New York — U.S. President-elect Donald Trump on Tuesday tapped Federal Trade Commissioner Andrew Ferguson to lead the federal consumer protection and antitrust agency.
Ferguson has said the agency should tackle perceived censorship of conservative viewpoints online. If social media platforms collaborate to suppress such views or advertisers coordinate to pull business from platforms such as Elon Musk’s X, they should be charged with violating U.S. antitrust law, Ferguson has said.
“We must vigorously enforce the antitrust laws against any platforms found to be unlawfully limiting Americans’ ability to exchange ideas freely and openly,” Ferguson said in a recent statement.

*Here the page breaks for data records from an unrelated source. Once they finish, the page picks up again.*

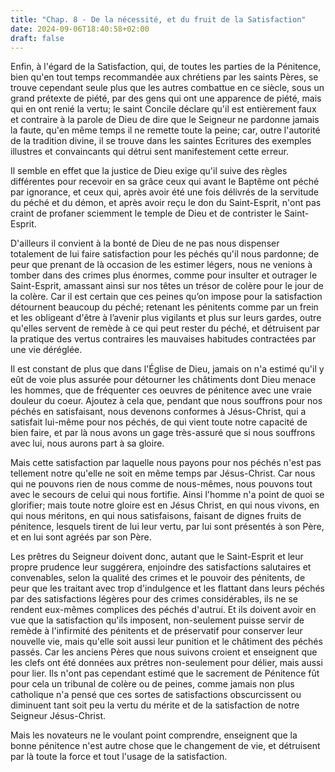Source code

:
 ```yaml
---
title: "Chap. 8 - De la nécessité, et du fruit de la Satisfaction"
date: 2024-09-06T18:40:58+02:00
draft: false
---
```




Enfin, à l'égard de la Satisfaction, qui, de toutes les parties de la Pénitence, bien qu'en tout temps recommandée aux chrétiens par les saints Pères, se trouve cependant seule plus que les autres combattue en ce siècle, sous un grand prétexte de piété, par des gens qui ont une apparence de piété, mais qui en ont renié la vertu; le saint Concile déclare qu'il est entièrement faux et contraire à la parole de Dieu de dire que le Seigneur ne pardonne jamais la faute, qu'en même temps il ne remette toute la peine; car, outre l'autorité de la tradition divine, il se trouve dans les saintes Ecritures des exemples illustres et convaincants qui détrui sent manifestement cette erreur.

Il semble en effet que la justice de Dieu exige qu'il suive des règles différentes pour recevoir en sa grâce ceux qui avant le Baptême ont péché par ignorance, et ceux qui, après avoir été une fois délivrés de la servitude du péché et du démon, et après avoir reçu le don du Saint-Esprit, n'ont pas craint de profaner sciemment le temple de Dieu et de contrister le Saint-Esprit. 

D'ailleurs il convient à la bonté de Dieu de ne pas nous dispenser totalement de lui faire satisfaction pour les péchés qu'il nous pardonne; de peur que prenant de là occasion de les estimer légers, nous ne venions à tomber dans des crimes plus énormes, comme pour insulter et outrager le Saint-Esprit, amassant ainsi sur nos têtes un trésor de colère pour le jour de la colère. Car il est certain que ces peines qu’on impose pour la satisfaction détournent beaucoup du péché; retenant les pénitents comme par un frein et les obligeant d'être à l’avenir plus vigilants et plus sur leurs gardes, outre qu'elles servent de remède à ce qui peut rester du péché, et détruisent par la pratique des vertus contraires les mauvaises habitudes contractées par une vie déréglée.

Il est constant de plus que dans l'Église de Dieu, jamais on n'a estimé qu'il y eût de voie plus assurée pour détourner les châtiments dont Dieu menace les hommes, que de fréquenter ces oeuvres de pénitence avec une vraie douleur du coeur. Ajoutez à cela que, pendant que nous souffrons pour nos péchés en satisfaisant, nous devenons conformes à Jésus-Christ, qui a satisfait lui-même pour nos péchés, de qui vient toute notre capacité de bien faire, et par là nous avons un gage très-assuré que si nous souffrons avec lui, nous aurons part à sa gloire.

Mais cette satisfaction par laquelle nous payons pour nos péchés n'est pas tellement notre qu'elle ne soit en même temps par Jésus-Christ. Car nous qui ne pouvons rien de nous comme de nous-mêmes, nous pouvons tout avec le secours de celui qui nous fortifie. Ainsi l'homme n'a point de quoi se glorifier; mais toute notre gloire est en Jésus Christ, en qui nous vivons, en qui nous méritons, en qui nous satisfaisons, faisant de dignes fruits de pénitence, lesquels tirent de lui leur vertu, par lui sont présentés à son Père, et en lui sont agréés par son Père.

Les prêtres du Seigneur doivent donc, autant que le Saint-Esprit et leur propre prudence leur suggérera, enjoindre des satisfactions salutaires et convenables, selon la qualité des crimes et le pouvoir des pénitents, de peur que les traitant avec trop d'indulgence et les flattant dans leurs péchés par des satisfactions légères pour des crimes considérables, ils ne se rendent eux-mêmes complices des péchés d'autrui. Et ils doivent avoir en vue que la satisfaction qu'ils imposent, non-seulement puisse servir de remède à l'infirmité des pénitents et de préservatif pour conserver leur nouvelle vie, mais qu'elle soit aussi leur punition et le châtiment des péchés passés. Car les anciens Pères que nous suivons croient et enseignent que les clefs ont été données aux prétres non-seulement pour délier, mais aussi pour lier. Ils n'ont pas cependant estimé que le sacrement de Pénitence fût pour cela un tribunal de colère ou de peines, comme jamais non plus catholique n'a pensé que ces sortes de satisfactions obscurcissent ou diminuent tant soit peu la vertu du mérite et de la satisfaction de notre Seigneur Jésus-Christ.

Mais les novateurs ne le voulant point comprendre, enseignent que la bonne pénitence n'est autre chose que le changement de vie, et détruisent par là toute la force et tout l'usage de la satisfaction.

The agency became a political flashpoint under FTC Chair Lina Khan, who promoted antitrust enforcement as a check on corporate power.
Her efforts won fans among some Republicans, including Vice President-elect JD Vance, but drew criticism as overly aggressive from some antitrust lawyers and business groups.
Her successor will inherit a full slate of cases against Big Tech companies, a lawsuit against the three largest pharmacy benefit managers, and at least a half dozen lawsuits by companies arguing it has outstripped its authority.
It is unclear whether the incoming chair will continue with unfinished probes, including into practices at Microsoft that competitors have complained keep customers from switching to other cloud service providers, and potential privacy concerns involving OpenAI.
New leadership could also shift course in two major FTC cases against Amazon.com. One takes aim at practices the agency says keep sellers bound to its platform and help Amazon unlawfully dominate the landscape for online marketplaces, and another targets practices allegedly meant to trick Prime subscribers out of canceling service.
The new FTC chair would also oversee a case brought against Meta Platforms, then known as Facebook, in 2020, during Trump’s first term.
The agency is seeking to unwind its acquisition of Instagram and WhatsApp. But the judge overseeing the case has cast doubt on whether the agency can prevail at trial in April.
Trump also picked Tom Barrack, a onetime private equity executive and fundraiser for the president-elect, to be U.S. ambassador to Turkey.